**EXERCISE DIRECTIONS**.
Precise copying is required. Return the data below in full.

─── SUPPLIED DATA

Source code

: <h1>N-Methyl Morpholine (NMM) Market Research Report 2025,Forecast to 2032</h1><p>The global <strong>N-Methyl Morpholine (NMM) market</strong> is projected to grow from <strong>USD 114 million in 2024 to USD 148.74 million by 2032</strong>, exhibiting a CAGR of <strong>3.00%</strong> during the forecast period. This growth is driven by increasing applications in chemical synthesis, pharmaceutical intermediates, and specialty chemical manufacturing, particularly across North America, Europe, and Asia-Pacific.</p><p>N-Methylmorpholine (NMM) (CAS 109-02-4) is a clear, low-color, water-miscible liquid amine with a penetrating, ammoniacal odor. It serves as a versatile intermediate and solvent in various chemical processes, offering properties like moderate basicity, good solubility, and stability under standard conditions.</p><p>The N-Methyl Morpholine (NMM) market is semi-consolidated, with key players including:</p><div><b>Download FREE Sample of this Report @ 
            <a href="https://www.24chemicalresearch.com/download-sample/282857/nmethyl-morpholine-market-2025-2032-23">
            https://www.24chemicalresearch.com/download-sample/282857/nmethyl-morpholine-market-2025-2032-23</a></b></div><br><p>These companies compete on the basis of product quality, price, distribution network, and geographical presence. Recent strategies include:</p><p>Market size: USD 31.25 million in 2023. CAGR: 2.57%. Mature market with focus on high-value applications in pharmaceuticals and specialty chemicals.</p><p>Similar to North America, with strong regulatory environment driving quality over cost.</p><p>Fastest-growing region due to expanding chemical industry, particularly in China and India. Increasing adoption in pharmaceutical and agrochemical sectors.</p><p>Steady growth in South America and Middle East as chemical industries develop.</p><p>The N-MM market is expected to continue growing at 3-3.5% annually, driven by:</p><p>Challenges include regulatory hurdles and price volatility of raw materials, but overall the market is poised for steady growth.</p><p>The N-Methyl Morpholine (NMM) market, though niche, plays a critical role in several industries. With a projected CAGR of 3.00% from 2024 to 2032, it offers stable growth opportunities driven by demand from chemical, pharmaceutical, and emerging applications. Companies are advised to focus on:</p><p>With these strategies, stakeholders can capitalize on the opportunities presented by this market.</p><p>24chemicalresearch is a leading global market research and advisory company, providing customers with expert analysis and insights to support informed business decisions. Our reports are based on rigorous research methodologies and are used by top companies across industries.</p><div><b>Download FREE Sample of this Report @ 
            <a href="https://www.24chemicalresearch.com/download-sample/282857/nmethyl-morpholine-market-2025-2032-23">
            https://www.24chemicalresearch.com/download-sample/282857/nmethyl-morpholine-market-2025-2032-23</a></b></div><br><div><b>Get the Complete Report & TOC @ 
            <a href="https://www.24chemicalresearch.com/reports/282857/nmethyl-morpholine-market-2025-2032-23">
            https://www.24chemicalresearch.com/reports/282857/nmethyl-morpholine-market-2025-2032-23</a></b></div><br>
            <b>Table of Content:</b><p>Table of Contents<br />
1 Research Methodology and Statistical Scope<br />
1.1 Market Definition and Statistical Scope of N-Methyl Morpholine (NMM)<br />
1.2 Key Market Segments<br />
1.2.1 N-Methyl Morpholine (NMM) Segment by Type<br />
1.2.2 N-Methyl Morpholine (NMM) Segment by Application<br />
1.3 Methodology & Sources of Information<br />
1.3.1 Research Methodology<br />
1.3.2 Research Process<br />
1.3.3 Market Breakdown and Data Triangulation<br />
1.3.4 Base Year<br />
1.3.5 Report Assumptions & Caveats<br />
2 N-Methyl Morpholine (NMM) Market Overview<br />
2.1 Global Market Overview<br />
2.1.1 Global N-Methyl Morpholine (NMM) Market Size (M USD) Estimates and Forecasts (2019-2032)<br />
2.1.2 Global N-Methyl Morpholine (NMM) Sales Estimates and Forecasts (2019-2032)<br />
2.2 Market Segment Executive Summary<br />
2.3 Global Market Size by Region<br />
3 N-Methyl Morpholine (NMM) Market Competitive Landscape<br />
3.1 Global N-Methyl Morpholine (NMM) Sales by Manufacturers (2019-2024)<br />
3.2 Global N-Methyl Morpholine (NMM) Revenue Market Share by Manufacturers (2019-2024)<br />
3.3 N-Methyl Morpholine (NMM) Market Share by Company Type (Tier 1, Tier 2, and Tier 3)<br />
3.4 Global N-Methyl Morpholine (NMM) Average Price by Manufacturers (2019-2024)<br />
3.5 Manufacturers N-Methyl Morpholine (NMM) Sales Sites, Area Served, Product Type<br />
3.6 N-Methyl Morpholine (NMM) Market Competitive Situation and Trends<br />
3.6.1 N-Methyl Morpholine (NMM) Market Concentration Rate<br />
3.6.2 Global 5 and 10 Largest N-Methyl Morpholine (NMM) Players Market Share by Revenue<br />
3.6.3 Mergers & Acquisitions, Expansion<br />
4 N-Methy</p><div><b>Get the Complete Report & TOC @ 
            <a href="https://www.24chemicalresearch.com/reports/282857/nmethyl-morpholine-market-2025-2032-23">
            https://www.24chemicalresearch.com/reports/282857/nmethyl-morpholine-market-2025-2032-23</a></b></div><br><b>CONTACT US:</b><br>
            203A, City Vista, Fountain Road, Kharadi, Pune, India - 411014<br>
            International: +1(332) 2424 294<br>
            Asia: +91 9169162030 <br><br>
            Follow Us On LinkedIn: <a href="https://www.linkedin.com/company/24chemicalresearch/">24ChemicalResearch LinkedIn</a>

──────

**EXPECTED OUTPUT**.
Source code

: <h1>N-Methyl Morpholine (NMM) Market Research Report 2025,Forecast to 2032</h1><p>The global <strong>N-Methyl Morpholine (NMM) market</strong> is projected to grow from <strong>USD 114 million in 2024 to USD 148.74 million by 2032</strong>, exhibiting a CAGR of <strong>3.00%</strong> during the forecast period. This growth is driven by increasing applications in chemical synthesis, pharmaceutical intermediates, and specialty chemical manufacturing, particularly across North America, Europe, and Asia-Pacific.</p><p>N-Methylmorpholine (NMM) (CAS 109-02-4) is a clear, low-color, water-miscible liquid amine with a penetrating, ammoniacal odor. It serves as a versatile intermediate and solvent in various chemical processes, offering properties like moderate basicity, good solubility, and stability under standard conditions.</p><p>The N-Methyl Morpholine (NMM) market is semi-consolidated, with key players including:</p><div><b>Download FREE Sample of this Report @ 
            <a href="https://www.24chemicalresearch.com/download-sample/282857/nmethyl-morpholine-market-2025-2032-23">
            https://www.24chemicalresearch.com/download-sample/282857/nmethyl-morpholine-market-2025-2032-23</a></b></div><br><p>These companies compete on the basis of product quality, price, distribution network, and geographical presence. Recent strategies include:</p><p>Market size: USD 31.25 million in 2023. CAGR: 2.57%. Mature market with focus on high-value applications in pharmaceuticals and specialty chemicals.</p><p>Similar to North America, with strong regulatory environment driving quality over cost.</p><p>Fastest-growing region due to expanding chemical industry, particularly in China and India. Increasing adoption in pharmaceutical and agrochemical sectors.</p><p>Steady growth in South America and Middle East as chemical industries develop.</p><p>The N-MM market is expected to continue growing at 3-3.5% annually, driven by:</p><p>Challenges include regulatory hurdles and price volatility of raw materials, but overall the market is poised for steady growth.</p><p>The N-Methyl Morpholine (NMM) market, though niche, plays a critical role in several industries. With a projected CAGR of 3.00% from 2024 to 2032, it offers stable growth opportunities driven by demand from chemical, pharmaceutical, and emerging applications. Companies are advised to focus on:</p><p>With these strategies, stakeholders can capitalize on the opportunities presented by this market.</p><p>24chemicalresearch is a leading global market research and advisory company, providing customers with expert analysis and insights to support informed business decisions. Our reports are based on rigorous research methodologies and are used by top companies across industries.</p><div><b>Download FREE Sample of this Report @ 
            <a href="https://www.24chemicalresearch.com/download-sample/282857/nmethyl-morpholine-market-2025-2032-23">
            https://www.24chemicalresearch.com/download-sample/282857/nmethyl-morpholine-market-2025-2032-23</a></b></div><br><div><b>Get the Complete Report & TOC @ 
            <a href="https://www.24chemicalresearch.com/reports/282857/nmethyl-morpholine-market-2025-2032-23">
            https://www.24chemicalresearch.com/reports/282857/nmethyl-morpholine-market-2025-2032-23</a></b></div><br>
            <b>Table of Content:</b><p>Table of Contents<br />
1 Research Methodology and Statistical Scope<br />
1.1 Market Definition and Statistical Scope of N-Methyl Morpholine (NMM)<br />
1.2 Key Market Segments<br />
1.2.1 N-Methyl Morpholine (NMM) Segment by Type<br />
1.2.2 N-Methyl Morpholine (NMM) Segment by Application<br />
1.3 Methodology & Sources of Information<br />
1.3.1 Research Methodology<br />
1.3.2 Research Process<br />
1.3.3 Market Breakdown and Data Triangulation<br />
1.3.4 Base Year<br />
1.3.5 Report Assumptions & Caveats<br />
2 N-Methyl Morpholine (NMM) Market Overview<br />
2.1 Global Market Overview<br />
2.1.1 Global N-Methyl Morpholine (NMM) Market Size (M USD) Estimates and Forecasts (2019-2032)<br />
2.1.2 Global N-Methyl Morpholine (NMM) Sales Estimates and Forecasts (2019-2032)<br />
2.2 Market Segment Executive Summary<br />
2.3 Global Market Size by Region<br />
3 N-Methyl Morpholine (NMM) Market Competitive Landscape<br />
3.1 Global N-Methyl Morpholine (NMM) Sales by Manufacturers (2019-2024)<br />
3.2 Global N-Methyl Morpholine (NMM) Revenue Market Share by Manufacturers (2019-2024)<br />
3.3 N-Methyl Morpholine (NMM) Market Share by Company Type (Tier 1, Tier 2, and Tier 3)<br />
3.4 Global N-Methyl Morpholine (NMM) Average Price by Manufacturers (2019-2024)<br />
3.5 Manufacturers N-Methyl Morpholine (NMM) Sales Sites, Area Served, Product Type<br />
3.6 N-Methyl Morpholine (NMM) Market Competitive Situation and Trends<br />
3.6.1 N-Methyl Morpholine (NMM) Market Concentration Rate<br />
3.6.2 Global 5 and 10 Largest N-Methyl Morpholine (NMM) Players Market Share by Revenue<br />
3.6.3 Mergers & Acquisitions, Expansion<br />
4 N-Methy</p><div><b>Get the Complete Report & TOC @ 
            <a href="https://www.24chemicalresearch.com/reports/282857/nmethyl-morpholine-market-2025-2032-23">
            https://www.24chemicalresearch.com/reports/282857/nmethyl-morpholine-market-2025-2032-23</a></b></div><br><b>CONTACT US:</b><br>
            203A, City Vista, Fountain Road, Kharadi, Pune, India - 411014<br>
            International: +1(332) 2424 294<br>
            Asia: +91 9169162030 <br><br>
            Follow Us On LinkedIn: <a href="https://www.linkedin.com/company/24chemicalresearch/">24ChemicalResearch LinkedIn</a>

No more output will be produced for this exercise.